Please return the lines below verbatim, beginning at the one that has "be therefrom & be therefrom & 1.00 \\" and stopping after the one that has "be tied & be tied & 1.00 \\", and add no other lines.

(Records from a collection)
- Opening Delimiter -
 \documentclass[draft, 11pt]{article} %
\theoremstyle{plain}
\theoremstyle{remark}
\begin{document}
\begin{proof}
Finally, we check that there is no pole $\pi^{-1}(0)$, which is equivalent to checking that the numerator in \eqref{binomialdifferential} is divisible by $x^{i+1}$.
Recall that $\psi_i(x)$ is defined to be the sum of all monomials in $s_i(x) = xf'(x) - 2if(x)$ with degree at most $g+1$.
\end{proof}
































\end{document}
- Closing Delimiter -
- Opening Delimiter -
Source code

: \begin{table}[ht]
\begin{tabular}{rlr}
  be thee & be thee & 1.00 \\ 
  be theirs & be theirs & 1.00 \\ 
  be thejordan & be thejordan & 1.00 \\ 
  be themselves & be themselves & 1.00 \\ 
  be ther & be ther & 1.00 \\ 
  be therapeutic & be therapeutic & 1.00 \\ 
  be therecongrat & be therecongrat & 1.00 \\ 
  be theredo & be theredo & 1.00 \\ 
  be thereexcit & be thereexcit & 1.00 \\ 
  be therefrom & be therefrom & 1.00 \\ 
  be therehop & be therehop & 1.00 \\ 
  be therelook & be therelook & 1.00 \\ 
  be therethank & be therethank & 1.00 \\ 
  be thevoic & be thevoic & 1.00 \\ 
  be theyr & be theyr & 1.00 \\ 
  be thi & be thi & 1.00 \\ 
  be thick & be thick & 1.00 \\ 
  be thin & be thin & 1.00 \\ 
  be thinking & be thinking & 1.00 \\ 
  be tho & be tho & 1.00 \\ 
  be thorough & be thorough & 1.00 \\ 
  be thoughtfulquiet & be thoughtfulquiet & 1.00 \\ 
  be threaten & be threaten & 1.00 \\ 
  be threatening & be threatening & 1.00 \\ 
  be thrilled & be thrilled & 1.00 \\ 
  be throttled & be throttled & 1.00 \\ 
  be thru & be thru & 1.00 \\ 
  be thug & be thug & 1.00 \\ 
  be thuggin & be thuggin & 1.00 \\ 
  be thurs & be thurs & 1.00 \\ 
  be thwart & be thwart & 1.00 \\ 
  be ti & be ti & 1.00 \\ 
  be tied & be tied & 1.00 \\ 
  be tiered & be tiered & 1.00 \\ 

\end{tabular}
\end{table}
- Closing Delimiter -
- Opening Delimiter -
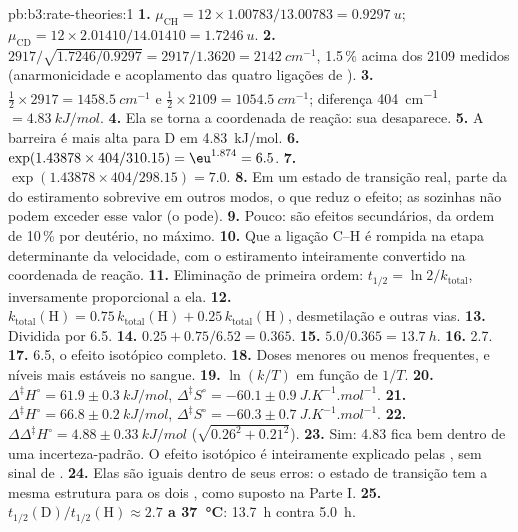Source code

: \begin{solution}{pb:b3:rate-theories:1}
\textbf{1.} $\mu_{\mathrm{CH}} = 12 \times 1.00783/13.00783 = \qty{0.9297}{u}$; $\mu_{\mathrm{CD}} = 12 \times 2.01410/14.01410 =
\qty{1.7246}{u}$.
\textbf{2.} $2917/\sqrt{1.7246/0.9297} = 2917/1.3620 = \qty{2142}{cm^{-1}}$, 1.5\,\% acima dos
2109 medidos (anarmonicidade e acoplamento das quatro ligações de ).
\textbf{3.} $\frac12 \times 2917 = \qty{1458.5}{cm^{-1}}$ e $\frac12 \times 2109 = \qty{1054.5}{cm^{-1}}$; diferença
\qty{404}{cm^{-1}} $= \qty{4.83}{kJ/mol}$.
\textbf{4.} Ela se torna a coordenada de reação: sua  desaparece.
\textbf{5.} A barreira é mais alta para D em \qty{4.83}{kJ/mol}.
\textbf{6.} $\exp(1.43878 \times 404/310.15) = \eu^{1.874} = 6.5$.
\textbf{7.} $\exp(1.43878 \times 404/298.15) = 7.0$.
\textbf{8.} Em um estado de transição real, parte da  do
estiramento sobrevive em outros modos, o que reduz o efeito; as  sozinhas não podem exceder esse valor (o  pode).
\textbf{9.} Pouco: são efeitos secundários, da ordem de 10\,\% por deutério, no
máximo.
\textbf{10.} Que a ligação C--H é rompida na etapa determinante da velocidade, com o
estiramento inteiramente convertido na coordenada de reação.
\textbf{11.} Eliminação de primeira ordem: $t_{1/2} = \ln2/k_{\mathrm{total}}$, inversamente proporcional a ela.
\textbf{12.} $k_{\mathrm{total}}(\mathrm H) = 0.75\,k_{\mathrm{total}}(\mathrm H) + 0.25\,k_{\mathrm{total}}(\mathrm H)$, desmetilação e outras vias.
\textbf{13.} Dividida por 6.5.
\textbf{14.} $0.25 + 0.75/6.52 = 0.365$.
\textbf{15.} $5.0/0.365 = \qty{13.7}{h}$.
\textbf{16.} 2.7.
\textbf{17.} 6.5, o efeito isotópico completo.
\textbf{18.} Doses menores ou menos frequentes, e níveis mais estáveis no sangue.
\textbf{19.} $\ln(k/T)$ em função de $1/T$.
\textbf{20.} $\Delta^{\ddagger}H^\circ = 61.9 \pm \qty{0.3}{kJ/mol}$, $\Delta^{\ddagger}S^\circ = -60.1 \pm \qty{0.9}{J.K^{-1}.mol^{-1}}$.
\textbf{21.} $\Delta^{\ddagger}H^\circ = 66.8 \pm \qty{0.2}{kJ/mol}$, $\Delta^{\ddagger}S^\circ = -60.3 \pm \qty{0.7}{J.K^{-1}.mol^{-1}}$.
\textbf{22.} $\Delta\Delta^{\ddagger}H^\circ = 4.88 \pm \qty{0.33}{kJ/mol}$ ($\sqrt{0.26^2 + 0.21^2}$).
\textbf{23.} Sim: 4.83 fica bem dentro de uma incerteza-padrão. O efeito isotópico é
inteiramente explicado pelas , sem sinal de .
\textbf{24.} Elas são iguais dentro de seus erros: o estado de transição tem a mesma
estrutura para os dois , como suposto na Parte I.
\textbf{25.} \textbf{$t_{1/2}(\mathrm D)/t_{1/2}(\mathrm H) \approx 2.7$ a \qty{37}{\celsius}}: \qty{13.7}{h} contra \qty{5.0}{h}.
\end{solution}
- Closing Delimiter -
## Result of the task
  be therefrom & be therefrom & 1.00 \\ 
  be therehop & be therehop & 1.00 \\ 
  be therelook & be therelook & 1.00 \\ 
  be therethank & be therethank & 1.00 \\ 
  be thevoic & be thevoic & 1.00 \\ 
  be theyr & be theyr & 1.00 \\ 
  be thi & be thi & 1.00 \\ 
  be thick & be thick & 1.00 \\ 
  be thin & be thin & 1.00 \\ 
  be thinking & be thinking & 1.00 \\ 
  be tho & be tho & 1.00 \\ 
  be thorough & be thorough & 1.00 \\ 
  be thoughtfulquiet & be thoughtfulquiet & 1.00 \\ 
  be threaten & be threaten & 1.00 \\ 
  be threatening & be threatening & 1.00 \\ 
  be thrilled & be thrilled & 1.00 \\ 
  be throttled & be throttled & 1.00 \\ 
  be thru & be thru & 1.00 \\ 
  be thug & be thug & 1.00 \\ 
  be thuggin & be thuggin & 1.00 \\ 
  be thurs & be thurs & 1.00 \\ 
  be thwart & be thwart & 1.00 \\ 
  be ti & be ti & 1.00 \\ 
  be tied & be tied & 1.00 \\ 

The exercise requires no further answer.